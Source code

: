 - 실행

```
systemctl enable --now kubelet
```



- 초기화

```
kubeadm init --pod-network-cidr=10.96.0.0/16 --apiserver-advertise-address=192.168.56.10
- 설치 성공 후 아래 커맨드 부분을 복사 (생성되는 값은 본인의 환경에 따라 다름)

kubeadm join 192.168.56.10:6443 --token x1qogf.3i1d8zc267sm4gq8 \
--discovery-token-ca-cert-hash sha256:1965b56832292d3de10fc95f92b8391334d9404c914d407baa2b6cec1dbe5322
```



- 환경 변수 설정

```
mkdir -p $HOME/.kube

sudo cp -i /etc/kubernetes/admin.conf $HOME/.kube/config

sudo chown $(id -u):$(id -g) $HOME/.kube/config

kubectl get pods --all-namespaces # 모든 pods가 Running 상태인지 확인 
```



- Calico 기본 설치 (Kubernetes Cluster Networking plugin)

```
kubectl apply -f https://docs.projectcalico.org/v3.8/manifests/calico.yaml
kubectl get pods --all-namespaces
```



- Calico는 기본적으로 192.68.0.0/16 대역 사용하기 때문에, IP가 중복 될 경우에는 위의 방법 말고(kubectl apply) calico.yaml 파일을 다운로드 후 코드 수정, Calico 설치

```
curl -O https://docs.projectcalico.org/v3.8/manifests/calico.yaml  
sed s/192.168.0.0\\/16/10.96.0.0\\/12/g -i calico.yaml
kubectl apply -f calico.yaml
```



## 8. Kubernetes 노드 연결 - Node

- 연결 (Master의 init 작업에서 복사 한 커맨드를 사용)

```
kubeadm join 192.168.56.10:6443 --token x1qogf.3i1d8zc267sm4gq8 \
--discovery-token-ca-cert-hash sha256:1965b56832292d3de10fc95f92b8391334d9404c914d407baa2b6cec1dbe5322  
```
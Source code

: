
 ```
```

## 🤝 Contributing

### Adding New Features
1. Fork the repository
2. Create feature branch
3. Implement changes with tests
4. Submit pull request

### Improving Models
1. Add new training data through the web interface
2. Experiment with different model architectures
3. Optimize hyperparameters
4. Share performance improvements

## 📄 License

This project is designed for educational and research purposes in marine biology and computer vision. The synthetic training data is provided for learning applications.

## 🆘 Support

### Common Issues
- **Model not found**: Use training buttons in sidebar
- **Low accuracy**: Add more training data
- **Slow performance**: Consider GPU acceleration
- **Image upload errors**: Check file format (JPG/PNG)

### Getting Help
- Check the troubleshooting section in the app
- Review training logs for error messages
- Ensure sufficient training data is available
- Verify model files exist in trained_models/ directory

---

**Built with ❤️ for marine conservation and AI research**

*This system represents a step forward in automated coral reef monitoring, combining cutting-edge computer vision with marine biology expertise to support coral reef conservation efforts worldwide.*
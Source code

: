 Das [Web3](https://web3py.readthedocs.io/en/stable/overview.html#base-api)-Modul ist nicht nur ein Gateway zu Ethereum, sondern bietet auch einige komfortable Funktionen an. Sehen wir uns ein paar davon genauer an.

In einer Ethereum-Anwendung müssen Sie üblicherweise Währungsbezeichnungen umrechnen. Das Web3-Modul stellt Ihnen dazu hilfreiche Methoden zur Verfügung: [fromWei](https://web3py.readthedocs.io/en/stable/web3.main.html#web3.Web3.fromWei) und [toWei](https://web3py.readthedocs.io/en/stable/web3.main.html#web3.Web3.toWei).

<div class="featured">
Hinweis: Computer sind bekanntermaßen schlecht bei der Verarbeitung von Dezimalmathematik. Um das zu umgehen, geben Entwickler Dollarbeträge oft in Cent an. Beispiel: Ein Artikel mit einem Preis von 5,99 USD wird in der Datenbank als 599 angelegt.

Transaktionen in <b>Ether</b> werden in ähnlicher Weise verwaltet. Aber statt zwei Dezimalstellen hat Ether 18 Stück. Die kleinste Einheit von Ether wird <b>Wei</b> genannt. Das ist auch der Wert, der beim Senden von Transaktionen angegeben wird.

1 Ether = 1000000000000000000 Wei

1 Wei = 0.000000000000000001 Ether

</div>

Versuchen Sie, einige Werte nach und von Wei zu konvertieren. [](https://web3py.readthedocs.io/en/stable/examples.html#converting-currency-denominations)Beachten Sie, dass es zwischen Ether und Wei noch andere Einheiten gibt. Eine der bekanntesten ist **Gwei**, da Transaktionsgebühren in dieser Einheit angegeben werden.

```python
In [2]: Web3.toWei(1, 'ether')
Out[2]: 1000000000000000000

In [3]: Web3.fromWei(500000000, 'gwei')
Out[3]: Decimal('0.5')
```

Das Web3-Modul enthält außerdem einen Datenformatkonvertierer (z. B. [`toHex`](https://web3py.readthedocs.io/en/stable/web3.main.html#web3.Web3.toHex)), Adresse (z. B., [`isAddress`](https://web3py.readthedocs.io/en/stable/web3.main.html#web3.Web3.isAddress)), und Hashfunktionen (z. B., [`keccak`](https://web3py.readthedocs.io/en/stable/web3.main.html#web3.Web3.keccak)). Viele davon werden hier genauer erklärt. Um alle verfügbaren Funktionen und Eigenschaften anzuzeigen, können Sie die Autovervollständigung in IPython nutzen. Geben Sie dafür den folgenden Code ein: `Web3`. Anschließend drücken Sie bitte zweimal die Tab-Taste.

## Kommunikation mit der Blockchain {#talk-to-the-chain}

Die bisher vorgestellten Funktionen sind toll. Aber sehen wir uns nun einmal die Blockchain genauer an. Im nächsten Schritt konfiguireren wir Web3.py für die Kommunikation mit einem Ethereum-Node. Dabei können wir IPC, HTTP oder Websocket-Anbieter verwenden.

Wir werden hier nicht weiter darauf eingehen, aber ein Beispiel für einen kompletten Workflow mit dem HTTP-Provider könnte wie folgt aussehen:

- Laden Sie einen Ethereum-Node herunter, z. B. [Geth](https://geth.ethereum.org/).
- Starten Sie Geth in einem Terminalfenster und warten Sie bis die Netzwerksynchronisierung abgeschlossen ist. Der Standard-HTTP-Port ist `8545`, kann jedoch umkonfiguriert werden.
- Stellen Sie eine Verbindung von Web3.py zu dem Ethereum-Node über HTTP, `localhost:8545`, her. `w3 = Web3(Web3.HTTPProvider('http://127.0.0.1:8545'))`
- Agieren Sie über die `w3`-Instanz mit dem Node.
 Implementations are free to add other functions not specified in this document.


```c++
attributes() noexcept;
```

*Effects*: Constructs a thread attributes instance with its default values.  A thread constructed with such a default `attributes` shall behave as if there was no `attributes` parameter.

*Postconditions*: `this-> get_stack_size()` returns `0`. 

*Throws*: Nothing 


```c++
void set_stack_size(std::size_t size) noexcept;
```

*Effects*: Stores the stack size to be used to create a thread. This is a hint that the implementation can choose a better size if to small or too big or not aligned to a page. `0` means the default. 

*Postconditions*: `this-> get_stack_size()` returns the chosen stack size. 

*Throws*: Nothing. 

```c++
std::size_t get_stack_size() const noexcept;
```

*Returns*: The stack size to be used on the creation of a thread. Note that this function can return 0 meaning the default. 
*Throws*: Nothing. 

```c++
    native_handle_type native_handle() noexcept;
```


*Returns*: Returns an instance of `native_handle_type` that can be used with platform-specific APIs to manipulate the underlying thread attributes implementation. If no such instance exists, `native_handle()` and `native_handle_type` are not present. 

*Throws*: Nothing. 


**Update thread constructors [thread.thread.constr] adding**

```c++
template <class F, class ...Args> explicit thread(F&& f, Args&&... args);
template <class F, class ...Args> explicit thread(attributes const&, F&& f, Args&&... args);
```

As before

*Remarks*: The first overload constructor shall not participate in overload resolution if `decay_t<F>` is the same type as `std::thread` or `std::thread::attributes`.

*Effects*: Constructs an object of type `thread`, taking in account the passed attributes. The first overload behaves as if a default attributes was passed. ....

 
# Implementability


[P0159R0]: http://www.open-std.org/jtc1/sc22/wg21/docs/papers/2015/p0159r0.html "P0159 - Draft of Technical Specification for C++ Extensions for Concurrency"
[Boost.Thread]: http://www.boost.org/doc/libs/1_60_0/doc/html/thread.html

+-------+

■ What you need to do ■
Go through the entries above and pull out each line with "yaml" in it.

■ Answer space ■
kubectl apply -f https://docs.projectcalico.org/v3.8/manifests/calico.yaml
- Calico는 기본적으로 192.68.0.0/16 대역 사용하기 때문에, IP가 중복 될 경우에는 위의 방법 말고(kubectl apply) calico.yaml 파일을 다운로드 후 코드 수정, Calico 설치
curl -O https://docs.projectcalico.org/v3.8/manifests/calico.yaml  
sed s/192.168.0.0\\/16/10.96.0.0\\/12/g -i calico.yaml
kubectl apply -f calico.yaml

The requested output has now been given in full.